ESCUTAR A VIDA

Caríssimas e caríssimos,
depois de uma interrupção forçada, devido a uma avaria no computador do grão de mostarda, retomamos as reflexões semanais ESCUTAR A VIDA, com Paulo França que, com este texto titulado Homofobia (ver ANEXO), inicia uma abordagem sobre as diferentes discriminações.

Sabemos das dificuldades que as questões relacionadas com a homossexualidade ainda provocam, particularmente quando feita nos diversos “ambientes” de fé…Pretendemos que o conjunto de reflexões de Paulo França sobre as diferentes discriminações ajude a abrir os corações, recordando-nos que Jesus disse: “Vinde a mim, vós que andais cansados e oprimidos, e eu vos aliviarei…” (ver Mateus 11, 28).

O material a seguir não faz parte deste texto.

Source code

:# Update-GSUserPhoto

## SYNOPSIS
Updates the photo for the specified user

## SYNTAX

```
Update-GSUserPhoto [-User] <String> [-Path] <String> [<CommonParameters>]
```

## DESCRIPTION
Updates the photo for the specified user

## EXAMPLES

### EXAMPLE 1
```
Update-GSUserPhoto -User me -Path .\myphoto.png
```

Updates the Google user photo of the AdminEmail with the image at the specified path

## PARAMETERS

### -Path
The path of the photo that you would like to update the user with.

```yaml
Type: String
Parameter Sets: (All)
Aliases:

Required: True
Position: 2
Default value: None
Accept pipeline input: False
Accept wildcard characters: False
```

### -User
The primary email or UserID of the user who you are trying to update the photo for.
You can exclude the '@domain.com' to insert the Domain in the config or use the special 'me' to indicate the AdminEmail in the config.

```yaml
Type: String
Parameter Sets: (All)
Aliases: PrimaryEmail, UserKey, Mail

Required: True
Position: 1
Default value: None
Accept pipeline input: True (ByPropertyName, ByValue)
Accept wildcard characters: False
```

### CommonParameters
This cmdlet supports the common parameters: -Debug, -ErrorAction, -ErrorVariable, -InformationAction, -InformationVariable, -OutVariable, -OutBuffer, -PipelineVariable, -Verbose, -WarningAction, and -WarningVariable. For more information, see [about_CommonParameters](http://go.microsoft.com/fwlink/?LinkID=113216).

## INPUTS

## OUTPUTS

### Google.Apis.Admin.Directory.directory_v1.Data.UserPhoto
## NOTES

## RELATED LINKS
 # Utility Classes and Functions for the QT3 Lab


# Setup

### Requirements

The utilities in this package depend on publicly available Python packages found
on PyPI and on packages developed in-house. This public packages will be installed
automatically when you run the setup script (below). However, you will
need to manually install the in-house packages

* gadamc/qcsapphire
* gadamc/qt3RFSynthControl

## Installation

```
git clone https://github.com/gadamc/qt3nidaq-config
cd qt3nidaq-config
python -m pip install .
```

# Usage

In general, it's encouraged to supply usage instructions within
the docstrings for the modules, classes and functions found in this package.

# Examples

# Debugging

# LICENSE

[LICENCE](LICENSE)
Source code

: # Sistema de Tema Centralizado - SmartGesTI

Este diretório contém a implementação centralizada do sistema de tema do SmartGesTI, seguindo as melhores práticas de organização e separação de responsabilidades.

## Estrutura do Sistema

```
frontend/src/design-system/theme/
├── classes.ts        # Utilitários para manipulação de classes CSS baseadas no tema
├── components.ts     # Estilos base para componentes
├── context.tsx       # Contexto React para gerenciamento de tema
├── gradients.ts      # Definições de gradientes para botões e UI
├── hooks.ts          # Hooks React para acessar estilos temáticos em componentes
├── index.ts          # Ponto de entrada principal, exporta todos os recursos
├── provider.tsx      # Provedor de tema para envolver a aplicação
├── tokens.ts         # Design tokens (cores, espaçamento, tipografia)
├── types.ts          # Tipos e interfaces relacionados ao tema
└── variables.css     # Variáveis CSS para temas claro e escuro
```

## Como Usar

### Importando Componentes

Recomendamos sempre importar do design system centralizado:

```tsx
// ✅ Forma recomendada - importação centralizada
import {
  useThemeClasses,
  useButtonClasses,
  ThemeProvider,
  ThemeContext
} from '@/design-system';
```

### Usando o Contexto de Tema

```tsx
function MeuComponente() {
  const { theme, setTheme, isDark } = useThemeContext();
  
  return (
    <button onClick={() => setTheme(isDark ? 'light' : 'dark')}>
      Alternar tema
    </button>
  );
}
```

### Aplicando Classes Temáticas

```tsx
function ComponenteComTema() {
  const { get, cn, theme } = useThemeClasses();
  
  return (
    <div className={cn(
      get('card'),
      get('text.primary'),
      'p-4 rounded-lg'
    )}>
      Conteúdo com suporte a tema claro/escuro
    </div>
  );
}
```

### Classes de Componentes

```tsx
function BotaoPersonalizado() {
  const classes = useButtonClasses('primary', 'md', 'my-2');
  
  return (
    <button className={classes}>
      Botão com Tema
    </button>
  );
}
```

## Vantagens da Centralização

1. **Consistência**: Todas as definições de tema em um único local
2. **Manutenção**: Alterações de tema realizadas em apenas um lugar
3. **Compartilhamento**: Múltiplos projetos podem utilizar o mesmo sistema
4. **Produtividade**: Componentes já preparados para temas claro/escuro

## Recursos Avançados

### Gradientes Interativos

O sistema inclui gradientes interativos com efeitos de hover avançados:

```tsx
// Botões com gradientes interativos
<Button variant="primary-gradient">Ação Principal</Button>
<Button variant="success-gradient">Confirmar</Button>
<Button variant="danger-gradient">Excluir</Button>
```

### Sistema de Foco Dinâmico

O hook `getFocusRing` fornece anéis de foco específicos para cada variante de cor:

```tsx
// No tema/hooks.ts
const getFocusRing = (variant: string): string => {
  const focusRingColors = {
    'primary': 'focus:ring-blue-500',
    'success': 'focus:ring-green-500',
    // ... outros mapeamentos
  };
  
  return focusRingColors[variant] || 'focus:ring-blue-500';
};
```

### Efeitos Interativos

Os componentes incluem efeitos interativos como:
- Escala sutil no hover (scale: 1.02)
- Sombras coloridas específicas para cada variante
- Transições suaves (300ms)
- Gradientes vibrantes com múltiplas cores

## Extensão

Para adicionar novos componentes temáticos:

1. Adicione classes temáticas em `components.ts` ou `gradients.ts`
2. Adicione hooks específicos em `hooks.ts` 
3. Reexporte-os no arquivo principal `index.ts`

Recentemente, as monjas dominicanas do Mosteiro de Sta. Maria, em Lisboa, realizaram, no âmbito dos “Encontros do Lumiar”, uma conferência com dois homens cristãos que publicamente assumiram a sua homossexualidade integrada na sua fé. Iniciativas como esta permitem-nos ir reflectindo sobre a vida de mulheres e homens que, por diversas formas (mais ou menos subtis) vão sendo marginalizados. “Viver como cristãos a condição homossexual” foi o título dado àquele encontro, e já editado em papel (contactos: monjas.op.lisboa@sapo.pt. ou telf.: 21 758 96 12).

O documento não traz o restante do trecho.